As a poet waking to consciousness at the end of the twentieth century, my Iliad had no choice but to concern the dramatic double world wars in which some of those who participated I could still reach out to & converse. I remember fondly my now departed dear grandmother telling me how much fun she had as a teenager during the Burnley black-outs, & how a downward-pointing ‘dickie shine a light’ would guide her home.

Axis & Allies has also branched out both into deep history – to achieve some kind of understanding of how the World Wars came to pass – & into my own age, where I witness’d at first hand events such as 9-11 & the terrorist attack on Mumbai. Meanwhile, my personal Odyssey is a journey thro’ England, Wales, Ireland, Scotland, Italy, Sicily, Malta, Gozo & the entire subcontinent of India, at the end of which I return to my own veritable Penelope, Sally Cinnamon.

The first sonnets of the Sylver Rose were composed in the Autumn of 1998, when I was 22, & the last in January 2021, only yesterday. The latter sequanto saw the recreation of the Samothracian Mysteries of that island’s Sanctuary of the Gods. This was the same site where I composed my penultimate tryptych of Axis & Allies in August 2020. Then, on the next morning, I would complete my Iliadic epic at the waterfall source of the Gria Vathra, towering high over the Aegean Sea.

Sonnets & epics go together.

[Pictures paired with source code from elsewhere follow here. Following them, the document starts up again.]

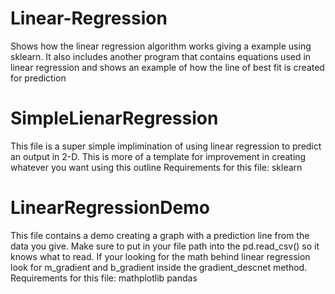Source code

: # Linear-Regression
Shows how the linear regression algorithm works giving a example using sklearn. It also includes another program that contains equations used in linear regression and shows an example of how the line of best fit is created for prediction

# SimpleLienarRegression
This file is a super simple implimination of using linear regression to predict an output in 2-D. This is more of a template for improvement in creating whatever you want using this outline
Requirements for this file:
sklearn

# LinearRegressionDemo
This file contains a demo creating a graph with a prediction line from the data you give. Make sure to put in your file path into the pd.read_csv() so it knows what to read. If your looking for the math behind linear regression look for m_gradient and b_gradient inside the gradient_descnet method.
Requirements for this file:
mathplotlib
pandas
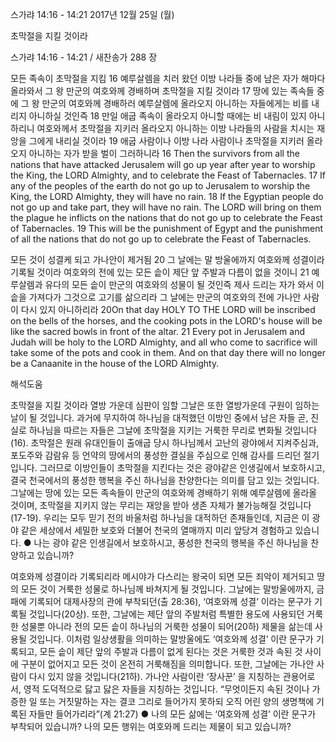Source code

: 스가랴 14:16 - 14:21 
2017년 12월 25일 (월)

초막절을 지킬 것이라



스가랴 14:16 - 14:21 / 새찬송가 288 장


모든 족속이 초막절을 지킴
16 예루살렘을 치러 왔던 이방 나라들 중에 남은 자가 해마다 올라와서 그 왕 만군의 여호와께 경배하며 초막절을 지킬 것이라 17 땅에 있는 족속들 중에 그 왕 만군의 여호와께 경배하러 예루살렘에 올라오지 아니하는 자들에게는 비를 내리지 아니하실 것인즉 18 만일 애굽 족속이 올라오지 아니할 때에는 비 내림이 있지 아니하리니 여호와께서 초막절을 지키러 올라오지 아니하는 이방 나라들의 사람을 치시는 재앙을 그에게 내리실 것이라 19 애굽 사람이나 이방 나라 사람이나 초막절을 지키러 올라오지 아니하는 자가 받을 벌이 그러하니라
16 Then the survivors from all the nations that have attacked Jerusalem will go up year after year to worship the King, the LORD Almighty, and to celebrate the Feast of Tabernacles. 17 If any of the peoples of the earth do not go up to Jerusalem to worship the King, the LORD Almighty, they will have no rain. 18 If the Egyptian people do not go up and take part, they will have no rain. The LORD will bring on them the plague he inflicts on the nations that do not go up to celebrate the Feast of Tabernacles. 19 This will be the punishment of Egypt and the punishment of all the nations that do not go up to celebrate the Feast of Tabernacles.

모든 것이 성결케 되고 가나안이 제거됨
20 그 날에는 말 방울에까지 여호와께 성결이라 기록될 것이라 여호와의 전에 있는 모든 솥이 제단 앞 주발과 다름이 없을 것이니 21 예루살렘과 유다의 모든 솥이 만군의 여호와의 성물이 될 것인즉 제사 드리는 자가 와서 이 솥을 가져다가 그것으로 고기를 삶으리라 그 날에는 만군의 여호와의 전에 가나안 사람이 다시 있지 아니하리라
20On that day HOLY TO THE LORD will be inscribed on the bells of the horses, and the cooking pots in the LORD's house will be like the sacred bowls in front of the altar. 21 Every pot in Jerusalem and Judah will be holy to the LORD Almighty, and all who come to sacrifice will take some of the pots and cook in them. And on that day there will no longer be a Canaanite in the house of the LORD Almighty.

해석도움





초막절을 지킬 것이라
열방 가운데 심판이 임할 그날은 또한 열방가운데 구원이 임하는 날이 될 것입니다. 과거에 무지하여 하나님을 대적했던 이방인 중에서 남은 자들 곧, 진실로 하나님을 따르는 자들은 그날에 초막절을 지키는 거룩한 무리로 변화될 것입니다(16). 초막절은 원래 유대인들이 출애굽 당시 하나님께서 고난의 광야에서 지켜주심과, 포도주와 감람유 등 언약의 땅에서의 풍성한 결실을 주심으로 인해 감사를 드리던 절기입니다. 그러므로 이방인들이 초막절을 지킨다는 것은 광야같은 인생길에서 보호하시고, 결국 천국에서의 풍성한 행복을 주신 하나님을 찬양한다는 의미를 담고 있는 것입니다. 그날에는 땅에 있는 모든 족속들이 만군의 여호와께 경배하기 위해 예루살렘에 올라올 것이며, 초막절을 지키지 않는 무리는 재앙을 받아 생존 자체가 불가능해질 것입니다(17-19). 우리는 모두 믿기 전의 바울처럼 하나님을 대적하던 존재들인데, 지금은 이 광야 같은 세상에서 세밀한 보호와 더불어 천국의 열매까지 미리 앞당겨 경험하고 있습니다.
● 나는 광야 같은 인생길에서 보호하시고, 풍성한 천국의 행복을 주신 하나님을 찬양하고 있습니까?

여호와께 성결이라 기록되리라
메시야가 다스리는 왕국이 되면 모든 죄악이 제거되고 땅의 모든 것이 거룩한 성물로 하나님께 바쳐지게 될 것입니다. 그날에는 말방울에까지, 금패에 기록되어 대제사장의 관에 부착되던(출 28:36), ‘여호와께 성결’ 이라는 문구가 기록될 것입니다(20상). 또한, 그날에는 제단 앞의 주발처럼 특별한 용도에 사용되던 거룩한 성물뿐 아니라 전의 모든 솥이 하나님의 거룩한 성물이 되어(20하) 제물을 삶는데 사용될 것입니다. 이처럼 일상생활을 의미하는 말방울에도 ‘여호와께 성결’ 이란 문구가 기록되고, 모든 솥이 제단 앞의 주발과 다름이 없게 된다는 것은 거룩한 것과 속된 것 사이에 구분이 없어지고 모든 것이 온전히 거룩해짐을 의미합니다. 또한, 그날에는 가나안 사람이 다시 있지 않을 것입니다(21하). 가나안 사람이란 ‘장사꾼’ 을 지칭하는 관용어로서, 영적 도덕적으로 닳고 닳은 자들을 지칭하는 것입니다. “무엇이든지 속된 것이나 가증한 일 또는 거짓말하는 자는 결코 그리로 들어가지 못하되 오직 어린 양의 생명책에 기록된 자들만 들어가리라”(계 21:27)
● 나의 모든 삶에는 ‘여호와께 성결’ 이란 문구가 부착되어 있습니까? 나의 모든 행위는 여호와께 드리는 제물이 되고 있습니까?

Both Dante & Shakespeare were avid sonneteers before creating their epic poems – I would include the Dramatic oeuvre of Shakespeare as an epic poem of sorts, especially the historical plays. What makes my work different is that I turn’d my sonnets into an epic poem, as well as writing a non-sonnet epic. For this I would invent an even larger line-count than the 14 offer’d by the sonnet – the trytptych.

The first lines of Axis & Allies were composed in Brighton in October 1999, when I was a twenty-three year-old hedonist with a thirst for travel & fun. My art, however, seem’d to be possessed of a much serious substance. In my Imperatrix ode to the British Empire, composed 1999-2000, I began to employ the first vestiges of epic tradition. There followed a beautiful period of composition, enlivened by the salty surf of the sea, when certain poetic fires were kindled within me. The Imperatrix saw my departure from writing poetry for the self to writing for society, the true nature of an epic calling, where the theme is the fascinating & tangl’d complexity human life.

The Imperatrix was both a salute to a new Millennium & a celebration of Britain’s lost empire – Hong Kong had only been handed back to China a couple of years before I composed the ode. It’s form was the same as that used by Keats in his magnificent series of odes of 1819. He had developed his new 10-line stanza out of the English & Italian sonnet forms, stating in a letter to his brother; ‘I have been endeavouring to discover a better Sonnet stanza than we have. The legitimate does not suit the language well, from the pouncing rhymes; the other appears too elegiac, and the couplet at the end of it has seldom a pleasing effect. I do not pretend to have succeeded. It will explain itself.’ It was this evolution of form that would soon inspire me to create a new stanza of my own for a new poem that came to mind during the composition of the Imperatrix.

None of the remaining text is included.